C’est vrai que le voyeurisme, forcément retrouvable dans la capacité à suivre ce genre d’émission, amène aussi à suivre des personnes obèses dans leur quotidien, qui tentent de suivre un régime. À partir de là, vous pouvez effectivement compatir pour celles-ci. Mais vous avez aussi l’indécente possibilité de vous moquer d’elles allégrement derrière votre écran. Dans les deux cas, il est certain que vous consommez à outrance votre curiosité, vous n’anoblissez pas votre comportement ni pour vous-même ni pour les autres ; concrètement, vous êtes en train de ne rendre service à personne. Vous nourrissez les propagateurs de tentations (d’où mon précédent clin d’œil à une émission particulière) qui bannissent tout questionnement commençant par un « pourquoi ? » afin d’idéaliser celui commençant par un « pourquoi pas ? ». Or, la sagesse se situe, bien sûr, dans le premier – qui sous-entend la considération permanente de la moralité à travers un sens des limites –, pas dans le second – qui, lui, sous-entend l’éventuelle et folle capacité de tout remettre en question, quitte notamment à voir autrui comme un objet.

« Si vous n'êtes pas vigilants, les médias arriveront à vous faire détester les gens opprimés et aimer ceux qui les oppriment. » (Malcolm X) C’est bien ce que les producteurs des précédents programmes demandent à leurs vedettes éphémères et sans ta-lent particulier (puisqu’il faut nous faire comprendre que n’importe qui, même un être particulièrement obscène, peut avoir son heure de gloire télévisuelle et que la télé n’est sûrement pas un monde de mérite) : réveiller et jouer des sentiments qui se rapportent plutôt aux bas instincts qu’à l’anoblissement.

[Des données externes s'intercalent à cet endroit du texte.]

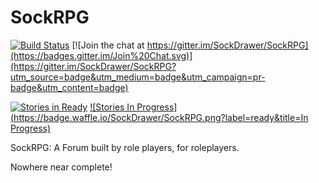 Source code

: # SockRPG

[![Build Status](https://travis-ci.org/SockDrawer/SockRPG.svg)](https://travis-ci.org/SockDrawer/SockRPG)
[![Join the chat at https://gitter.im/SockDrawer/SockRPG](https://badges.gitter.im/Join%20Chat.svg)](https://gitter.im/SockDrawer/SockRPG?utm_source=badge&utm_medium=badge&utm_campaign=pr-badge&utm_content=badge)


[![Stories in Ready](https://badge.waffle.io/SockDrawer/SockRPG.png?label=ready&title=Ready)](https://waffle.io/SockDrawer/SockRPG)
[![Stories In Progress](https://badge.waffle.io/SockDrawer/SockRPG.png?label=ready&title=In Progress)](https://waffle.io/SockDrawer/SockRPG)


SockRPG: A Forum built by role players, for roleplayers.

Nowhere near complete!
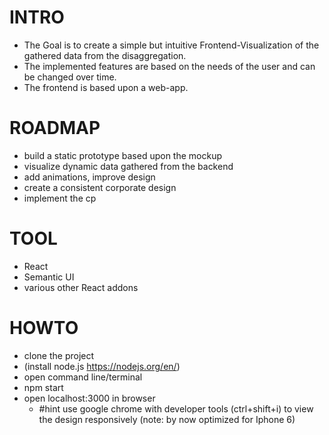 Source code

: # INTRO
- The Goal is to create a simple but intuitive Frontend-Visualization of the gathered data from the disaggregation. 
- The implemented features are based on the needs of the user and can be changed over time. 
- The frontend is based upon a web-app.

# ROADMAP
- build a static prototype based upon the mockup
- visualize dynamic data gathered from the backend 
- add animations, improve design 
- create a consistent corporate design 
- implement the cp 

# TOOL
- React
- Semantic UI 
- various other React addons

# HOWTO

- clone the project
- (install node.js https://nodejs.org/en/)
- open command line/terminal
- npm start
- open localhost:3000 in browser
  - #hint use google chrome with developer tools (ctrl+shift+i) to view the design responsively (note: by now optimized for Iphone 6)
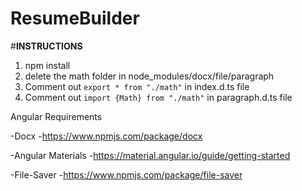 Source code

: # ResumeBuilder

#__INSTRUCTIONS__
1. npm install
2. delete the math folder in node_modules/docx/file/paragraph
3. Comment out `export * from "./math"` in index.d.ts file
4. Comment out `import {Math} from "./math"` in paragraph.d.ts file

Angular Requirements
 
-Docx
 -https://www.npmjs.com/package/docx
 
-Angular Materials
 -https://material.angular.io/guide/getting-started
 
-File-Saver
 -https://www.npmjs.com/package/file-saver
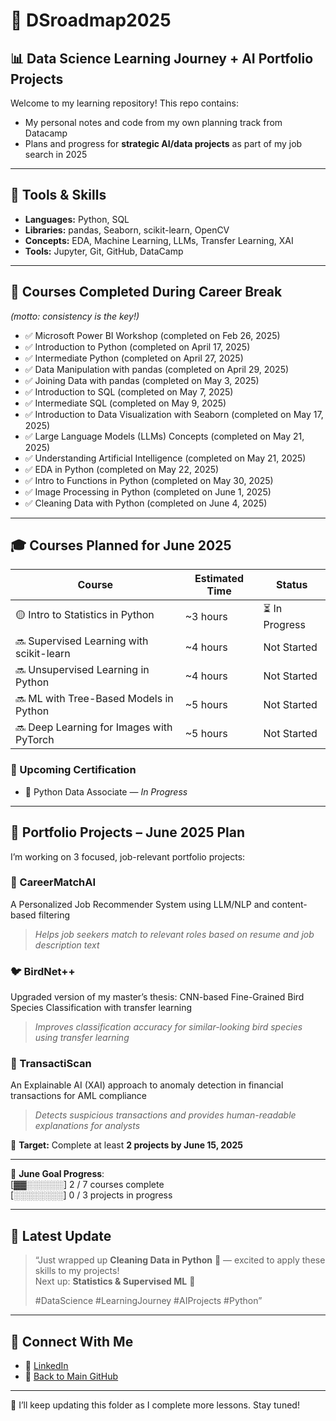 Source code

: # 🧭 DSroadmap2025  
## 📊 Data Science Learning Journey + AI Portfolio Projects

Welcome to my learning repository! This repo contains:

- My personal notes and code from my own planning track from Datacamp  
- Plans and progress for **strategic AI/data projects** as part of my job search in 2025

---

## 🧰 Tools & Skills  
- **Languages:** Python, SQL  
- **Libraries:** pandas, Seaborn, scikit-learn, OpenCV  
- **Concepts:** EDA, Machine Learning, LLMs, Transfer Learning, XAI  
- **Tools:** Jupyter, Git, GitHub, DataCamp

---

## 🧠 Courses Completed During Career Break  
_(motto: consistency is the key!)_

- ✅ Microsoft Power BI Workshop (completed on Feb 26, 2025)
- ✅ Introduction to Python (completed on April 17, 2025)
- ✅ Intermediate Python  (completed on April 27, 2025)
- ✅ Data Manipulation with pandas  (completed on April 29, 2025)
- ✅ Joining Data with pandas (completed on May 3, 2025)
- ✅ Introduction to SQL (completed on May 7, 2025)
- ✅ Intermediate SQL (completed on May 9, 2025)
- ✅ Introduction to Data Visualization with Seaborn (completed on May 17, 2025)
- ✅ Large Language Models (LLMs) Concepts  (completed on May 21, 2025)
- ✅ Understanding Artificial Intelligence (completed on May 21, 2025)
- ✅ EDA in Python (completed on May 22, 2025)  
- ✅ Intro to Functions in Python (completed on May 30, 2025)
- ✅ Image Processing in Python (completed on June 1, 2025)
- ✅ Cleaning Data with Python (completed on June 4, 2025)
  
---

## 🎓 Courses Planned for June 2025

| **Course**                               | **Estimated Time** | **Status**     |
| ---------------------------------------- | ------------------ | -------------- |
| 🟡 Intro to Statistics in Python         | ~3 hours           | ⏳ In Progress |
| 🔜 Supervised Learning with scikit-learn | ~4 hours           | Not Started    |
| 🔜 Unsupervised Learning in Python       | ~4 hours           | Not Started    |
| 🔜 ML with Tree-Based Models in Python   | ~5 hours           | Not Started    |
| 🔜 Deep Learning for Images with PyTorch | ~5 hours           | Not Started    |

### 📜 Upcoming Certification  
- 🏅 Python Data Associate — *In Progress*
  
---

## 💼 Portfolio Projects – June 2025 Plan

I’m working on 3 focused, job-relevant portfolio projects:

### 🧠 CareerMatchAI  
A Personalized Job Recommender System using LLM/NLP and content-based filtering  
> *Helps job seekers match to relevant roles based on resume and job description text*

### 🐦 BirdNet++  
Upgraded version of my master’s thesis: CNN-based Fine-Grained Bird Species Classification with transfer learning  
> *Improves classification accuracy for similar-looking bird species using transfer learning*

### 💸 TransactiScan  
An Explainable AI (XAI) approach to anomaly detection in financial transactions for AML compliance  
> *Detects suspicious transactions and provides human-readable explanations for analysts*

🎯 **Target:** Complete at least **2 projects by June 15, 2025**

---

📅 **June Goal Progress**:  
[▓▓░░░░░░] 2 / 7 courses complete  
[░░░░░░░░] 0 / 3 projects in progress  

---

## 📣 Latest Update  

> “Just wrapped up **Cleaning Data in Python** 🧹 — excited to apply these skills to my projects!  
> Next up: **Statistics & Supervised ML** 💪  
>  
> #DataScience #LearningJourney #AIProjects #Python”

---

## 🔗 Connect With Me

- 💼 [LinkedIn](https://www.linkedin.com/in/nurulsabrina1910/)  
- 📁 [Back to Main GitHub](https://github.com/sabrinaMKE201073)


--- 

🚀 I’ll keep updating this folder as I complete more lessons. Stay tuned!
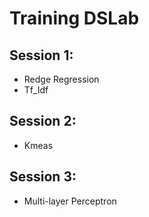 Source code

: # Training DSLab 
## Session 1:
- Redge Regression
- Tf_Idf
## Session 2:
- Kmeas
## Session 3:
- Multi-layer Perceptron

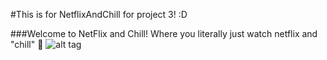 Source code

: #This is for NetflixAndChill for project 3! :D

###Welcome to NetFlix and Chill! Where you literally just watch netflix and "chill" 🤔
![alt tag](http://cdn.meme.am/instances/64372543.jpg)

Si toutefois c’est bon pour faire augmenter le nombre de téléspectateurs, le monde sans mérite de la télévision saura vous faire tirer la larmichette, en exaltant sans pudeur l’atrocité de tel ou tel règlement de compte, attentat ou conflit militaire. Seul compte l’instant présent. Une quelconque volonté de prise de recul peut être médiatiquement jugée suspecte dès qu’elle risque de remettre en cause les intérêts économiques et, plus largement, la vision du monde de ceux qui arrosent justement les médias dominants et les politiciens à leurs ordres. Pour l’homme ordinaire, il ne s’agit pas d’user de réflexion mais de se soumettre, avant tout par l’émotivité, à une représentation virtuelle du monde réel, adaptée aux objectifs des dirigeants de la planète.
Bienvenue dans le monde, à vrai dire, de la compassion sponsorisée, s’étendant depuis longtemps déjà, et à tire-larigot, à ce que nous appelons la presse à scandale dont les rumeurs et ragots qu’elle propage peuvent concerner non pas seulement les coucheries des « people » mais aussi leurs problèmes de santé. Louison Chimel, Les Cahiers d'un Anarchiste conservateur

Commentaires

Les soi disantes informations sont encore plus perfides.. Ce sont Elles qui dirigent nos humeurs... Ici Chez moi, en allemagne, leur Concept prefere c " je vais bien, tout va bien!"... Si c Pas triste.. Les infos durent Environ 15 min maximum... Et Jamais rien d Alarmant... Et le pire, c que Ca Marche....

Écrit par : Alex | 15/12/2015

J'ignorais ce phénomène en Allemagne.